_AIM OF THE TASK_: Please set down each of the lines below once more, exactly, omitting all pictures.

_INFORMATION PROVIDED_:
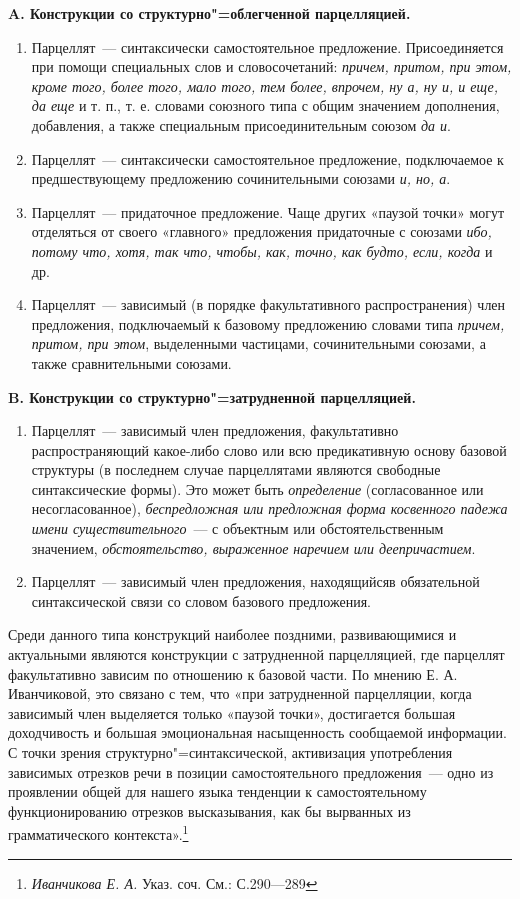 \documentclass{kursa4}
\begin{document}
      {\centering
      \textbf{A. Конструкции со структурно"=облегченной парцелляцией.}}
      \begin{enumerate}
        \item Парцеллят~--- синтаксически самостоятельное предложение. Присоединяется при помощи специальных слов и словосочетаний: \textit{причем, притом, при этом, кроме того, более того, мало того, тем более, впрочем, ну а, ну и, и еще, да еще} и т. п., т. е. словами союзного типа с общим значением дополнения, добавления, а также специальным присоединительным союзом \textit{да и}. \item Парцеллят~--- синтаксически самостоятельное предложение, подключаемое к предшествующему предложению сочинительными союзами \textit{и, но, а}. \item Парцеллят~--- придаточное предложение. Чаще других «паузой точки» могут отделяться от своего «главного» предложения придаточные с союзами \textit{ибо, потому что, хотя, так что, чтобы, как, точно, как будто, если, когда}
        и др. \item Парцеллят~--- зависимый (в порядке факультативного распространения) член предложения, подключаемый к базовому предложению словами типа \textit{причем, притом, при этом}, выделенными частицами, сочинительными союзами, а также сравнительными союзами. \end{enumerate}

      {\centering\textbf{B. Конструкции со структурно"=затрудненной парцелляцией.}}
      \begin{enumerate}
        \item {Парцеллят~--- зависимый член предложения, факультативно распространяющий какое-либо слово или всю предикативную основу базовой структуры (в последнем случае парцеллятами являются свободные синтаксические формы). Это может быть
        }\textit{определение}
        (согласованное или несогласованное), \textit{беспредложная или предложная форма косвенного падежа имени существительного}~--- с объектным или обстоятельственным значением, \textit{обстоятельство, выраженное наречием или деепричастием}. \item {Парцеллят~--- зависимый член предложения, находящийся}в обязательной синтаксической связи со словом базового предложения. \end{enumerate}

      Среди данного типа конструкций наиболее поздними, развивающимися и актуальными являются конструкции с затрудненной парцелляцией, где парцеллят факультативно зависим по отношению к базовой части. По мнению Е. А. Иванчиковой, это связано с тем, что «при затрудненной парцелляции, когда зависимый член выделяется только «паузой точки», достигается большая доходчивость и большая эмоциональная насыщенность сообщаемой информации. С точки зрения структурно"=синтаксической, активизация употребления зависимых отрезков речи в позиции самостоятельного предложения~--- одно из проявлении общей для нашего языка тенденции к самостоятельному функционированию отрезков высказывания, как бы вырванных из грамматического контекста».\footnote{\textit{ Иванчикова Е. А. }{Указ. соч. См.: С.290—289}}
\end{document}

_ANSWER TO THIS PROBLEM_:
 \documentclass{kursa4}
\begin{document}
      {\centering
      \textbf{A. Конструкции со структурно"=облегченной парцелляцией.}}
      \begin{enumerate}
        \item Парцеллят~--- синтаксически самостоятельное предложение. Присоединяется при помощи специальных слов и словосочетаний: \textit{причем, притом, при этом, кроме того, более того, мало того, тем более, впрочем, ну а, ну и, и еще, да еще} и т. п., т. е. словами союзного типа с общим значением дополнения, добавления, а также специальным присоединительным союзом \textit{да и}. \item Парцеллят~--- синтаксически самостоятельное предложение, подключаемое к предшествующему предложению сочинительными союзами \textit{и, но, а}. \item Парцеллят~--- придаточное предложение. Чаще других «паузой точки» могут отделяться от своего «главного» предложения придаточные с союзами \textit{ибо, потому что, хотя, так что, чтобы, как, точно, как будто, если, когда}
        и др. \item Парцеллят~--- зависимый (в порядке факультативного распространения) член предложения, подключаемый к базовому предложению словами типа \textit{причем, притом, при этом}, выделенными частицами, сочинительными союзами, а также сравнительными союзами. \end{enumerate}

      {\centering\textbf{B. Конструкции со структурно"=затрудненной парцелляцией.}}
      \begin{enumerate}
        \item {Парцеллят~--- зависимый член предложения, факультативно распространяющий какое-либо слово или всю предикативную основу базовой структуры (в последнем случае парцеллятами являются свободные синтаксические формы). Это может быть
        }\textit{определение}
        (согласованное или несогласованное), \textit{беспредложная или предложная форма косвенного падежа имени существительного}~--- с объектным или обстоятельственным значением, \textit{обстоятельство, выраженное наречием или деепричастием}. \item {Парцеллят~--- зависимый член предложения, находящийся}в обязательной синтаксической связи со словом базового предложения. \end{enumerate}

      Среди данного типа конструкций наиболее поздними, развивающимися и актуальными являются конструкции с затрудненной парцелляцией, где парцеллят факультативно зависим по отношению к базовой части. По мнению Е. А. Иванчиковой, это связано с тем, что «при затрудненной парцелляции, когда зависимый член выделяется только «паузой точки», достигается большая доходчивость и большая эмоциональная насыщенность сообщаемой информации. С точки зрения структурно"=синтаксической, активизация употребления зависимых отрезков речи в позиции самостоятельного предложения~--- одно из проявлении общей для нашего языка тенденции к самостоятельному функционированию отрезков высказывания, как бы вырванных из грамматического контекста».\footnote{\textit{ Иванчикова Е. А. }{Указ. соч. См.: С.290—289}}
\end{document}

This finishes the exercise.